Saturday, October 16, 2010

"Something Wicked This Way Comes"

We are in the middle of a Disney 80's Live-Action revival of sorts. "Tron Legacy" is fast upon us, and a "The Black Hole" remake is said to be in the works. Various companies are actively producing toys, comics, and video games related to these titles, and a host of internet commentary abounds. The love is well deserved, yet for all this appreciation for these oddball "Dark" classics there is a distinct lack of awareness for the third great Disney Live-Action feature from this era, the awesome, near masterpiece 1983 film "Something Wicked This Way Comes."

"Something Wicked This Way Comes" is one of the films that almost broke the House of Mouse. Expensive and fraught with production problems, it would sadly be lumped in with The Black Culdron as an example of what Disney would NOT be doing again(good luck, Guillermo.) But then the company launched it's paid cable service, The Disney Channel, and SWTWC found it's audience. I remember watching this film over and over as a kid, never tiring of the bizarre situation the two boys come to find themselves in as a dark carnival appears in the middle of Autumn, inciting rash behavior with grave consequence among the towns folk.

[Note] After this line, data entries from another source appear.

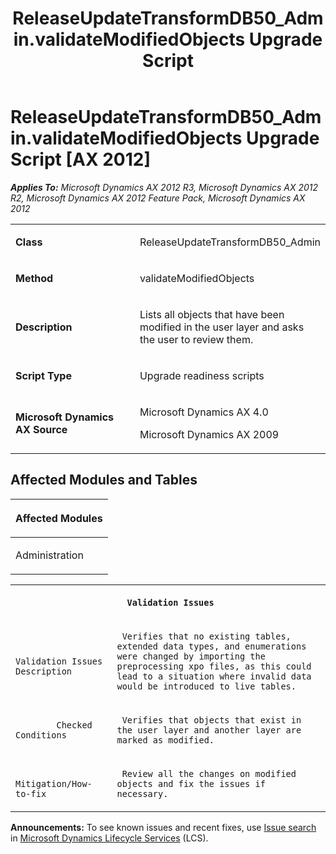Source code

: ﻿---
title: ReleaseUpdateTransformDB50_Admin.validateModifiedObjects Upgrade Script
TOCTitle: ReleaseUpdateTransformDB50_Admin.validateModifiedObjects Upgrade Script
ms:assetid: 295af05d-8e67-e0a1-f175-d1e53c2edcda
ms:mtpsurl: https://msdn.microsoft.com/en-us/library/JJ735895(v=AX.60)
ms:contentKeyID: 49707312
ms.date: 05/18/2015
mtps_version: v=AX.60
---

# ReleaseUpdateTransformDB50\_Admin.validateModifiedObjects Upgrade Script [AX 2012]


_**Applies To:** Microsoft Dynamics AX 2012 R3, Microsoft Dynamics AX 2012 R2, Microsoft Dynamics AX 2012 Feature Pack, Microsoft Dynamics AX 2012_

<table>
<colgroup>
<col style="width: 50%" />
<col style="width: 50%" />
</colgroup>
<tbody>
<tr class="odd">
<td><p><strong>Class</strong></p></td>
<td><p>ReleaseUpdateTransformDB50_Admin</p></td>
</tr>
<tr class="even">
<td><p><strong>Method</strong></p></td>
<td><p>validateModifiedObjects</p></td>
</tr>
<tr class="odd">
<td><p><strong>Description</strong></p></td>
<td><p>Lists all objects that have been modified in the user layer and asks the user to review them.</p></td>
</tr>
<tr class="even">
<td><p><strong>Script Type</strong></p></td>
<td><p>Upgrade readiness scripts</p></td>
</tr>
<tr class="odd">
<td><p><strong>Microsoft Dynamics AX Source</strong></p></td>
<td><p>Microsoft Dynamics AX 4.0</p>
<p>Microsoft Dynamics AX 2009</p></td>
</tr>
</tbody>
</table>


## Affected Modules and Tables

<table>
<colgroup>
<col style="width: 100%" />
</colgroup>
<thead>
<tr class="header">
<th><p>Affected Modules</p></th>
</tr>
</thead>
<tbody>
<tr class="odd">
<td><p>Administration</p></td>
</tr>
</tbody>
</table>


<table xmlns="http://www.w3.org/1999/xhtml">
              <tr><th colspan="2">
		
   <p>
   
	 Validation Issues
  </p>
  </th></tr>
              <tr><td>
		
   <p>
   
	 
            Validation Issues Description
          
  </p>
  </td><td>
		
   <p>
   
	 Verifies that no existing tables, extended data types, and enumerations were changed by importing the preprocessing xpo files, as this could lead to a situation where invalid data would be introduced to live tables.
  </p>
  </td></tr>
              <tr><td>
		
   <p>
   
	 
            Checked Conditions
          
  </p>
  </td><td>
		
   <p>
   
	 Verifies that objects that exist in the user layer and another layer are marked as modified.
  </p>
  </td></tr>
              <tr><td>
		
   <p>
   
	 
            Mitigation/How-to-fix
          
  </p>
  </td><td>
		
   <p>
   
	 Review all the changes on modified objects and fix the issues if necessary.
  </p>
  </td></tr>
            </table>

  
**Announcements:** To see known issues and recent fixes, use [Issue search](http://go.microsoft.com/fwlink/?linkid=389258) in [Microsoft Dynamics Lifecycle Services](http://go.microsoft.com/fwlink/?linkid=306505) (LCS).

This is a creepy flick. Not necessarily scary, but very atmospheric and effective. Basically a coming of age story that is steeped in the macabre, SWTWC makes up for it slow narrative by featuring an ongoing situation in which children are at peril. The production is full scale, with Jason Robarbs and Jonathan Pryce chewing up Ray Bradbury's script, while taking turns delivering great archetypal characterizations. All throughout the film I was checking out the Dust Witch, and I'm reading the credits and see she's played by and I'm like, WTF!?

Still don't love the 80's? I give you Pam Grier in a Disney Film.

That, and Several ghoulish visual effects set pieces, hundreds of Tarantulas, a dwarf, plus some awesome, once-state-of-the-art/ laughable composite imagery sequences vault this potentially so-so endeavour into the realm of "Horror Classic." Not in a crap your pants/ scar your children sort of way, but rather, in a "that was charming, oops, now I have to go down to the basement for laundry" kind of way. A scary movie that is intended mainly for kids, yet with the passage of time it becomes even more effective for adults. Tinged with the horror of regret, SWTWC makes it mark by being one of the most subtle genre films of the decade in terms of story, as portrayed by the most opulent production considerations of its era. It truly is worthy of it's Tron/ Black Hole lineage, even as it heads off in it's own unique direction.